The term caste is usually tantamount to the Hindu caste system but Wilkerson dismantles the assumption by addressing the hidden American caste system. While the caste system in India entails a number of castes, the American one revolves around people of color and race. She connects the Third Reich’s racial policies to the United States' racial laws that would determine their social stratification. The larger argument in the book is the exclusion or inclusion of a social group to certain privileges as per the perceived hierarchy or superiority. She highlights this dynamic that has seeped into the social fabric of society dictating race relations and social status.
To expound on the concept of the American caste system, Wilkerson divides it into eight pillars to break it down. Divine Will, which is essentially believing in the system as a natural law beyond the control of humankind, is one basis. It falls close to the idea of heritability that America and Nazi Germany utilized to determine social status by ancestry. She goes on to explore endogamy—practiced by most known caste systems—which is the deterrence of marriage between different castes. In America, it was practiced to prevent interracial unions in order to ensure the “purity” of the dominant social group. Another pillar is the occupational hierarchy that has been used to deny specific occupations to people of color proving the systemic racism since the Jim Crow era. Most importantly, she delves into the dehumanization and cruelty of the lower-caste, case in point, slavery and lynching of black people. All the pillars aim to illustrate the dynamic of superiority and inferiority that dwell in every sphere of American society.

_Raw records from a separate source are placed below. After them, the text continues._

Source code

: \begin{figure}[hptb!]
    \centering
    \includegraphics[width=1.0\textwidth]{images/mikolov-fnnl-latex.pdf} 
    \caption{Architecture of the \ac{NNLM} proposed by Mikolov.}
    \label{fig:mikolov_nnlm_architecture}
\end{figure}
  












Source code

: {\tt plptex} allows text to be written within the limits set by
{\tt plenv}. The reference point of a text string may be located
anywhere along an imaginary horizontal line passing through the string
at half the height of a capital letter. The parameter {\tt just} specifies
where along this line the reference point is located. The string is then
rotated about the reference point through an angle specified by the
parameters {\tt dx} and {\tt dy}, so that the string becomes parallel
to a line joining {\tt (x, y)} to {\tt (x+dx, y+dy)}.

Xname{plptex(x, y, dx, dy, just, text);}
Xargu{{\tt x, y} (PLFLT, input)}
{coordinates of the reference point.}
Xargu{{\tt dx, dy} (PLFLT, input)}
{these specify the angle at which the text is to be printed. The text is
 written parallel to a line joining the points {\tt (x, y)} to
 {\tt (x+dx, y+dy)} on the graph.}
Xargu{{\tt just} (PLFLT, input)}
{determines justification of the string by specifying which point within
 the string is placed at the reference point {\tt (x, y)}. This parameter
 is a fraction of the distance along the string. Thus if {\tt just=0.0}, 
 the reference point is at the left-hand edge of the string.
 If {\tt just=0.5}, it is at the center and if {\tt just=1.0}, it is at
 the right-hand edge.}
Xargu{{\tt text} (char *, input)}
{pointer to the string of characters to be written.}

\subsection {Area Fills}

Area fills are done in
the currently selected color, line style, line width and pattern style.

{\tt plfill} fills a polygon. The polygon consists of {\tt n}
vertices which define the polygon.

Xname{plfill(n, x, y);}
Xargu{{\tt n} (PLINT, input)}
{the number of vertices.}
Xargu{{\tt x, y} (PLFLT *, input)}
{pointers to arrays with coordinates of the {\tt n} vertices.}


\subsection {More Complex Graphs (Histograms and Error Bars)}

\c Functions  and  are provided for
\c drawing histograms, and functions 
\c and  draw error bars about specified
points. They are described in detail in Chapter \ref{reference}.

Wilkerson focuses on the history of African-Americans through the laws and systems that dehumanized, oppressed, exploited, and persecuted the black populace. As such, exposes this caste system that runs deep beyond race even though it manifests as race-based discrimination. As a journalist, Wilkerson blends several subjects while connecting her personal experiences to prove the hidden yet obvious caste system. Joshunda Sanders of The Boston Globe stated “Should be required reading for generations to come…A significant work of social science, journalism, and history, Caste removes the tenuous language of racial animus and replaces it with a sturdier lexicon based on power relationships.”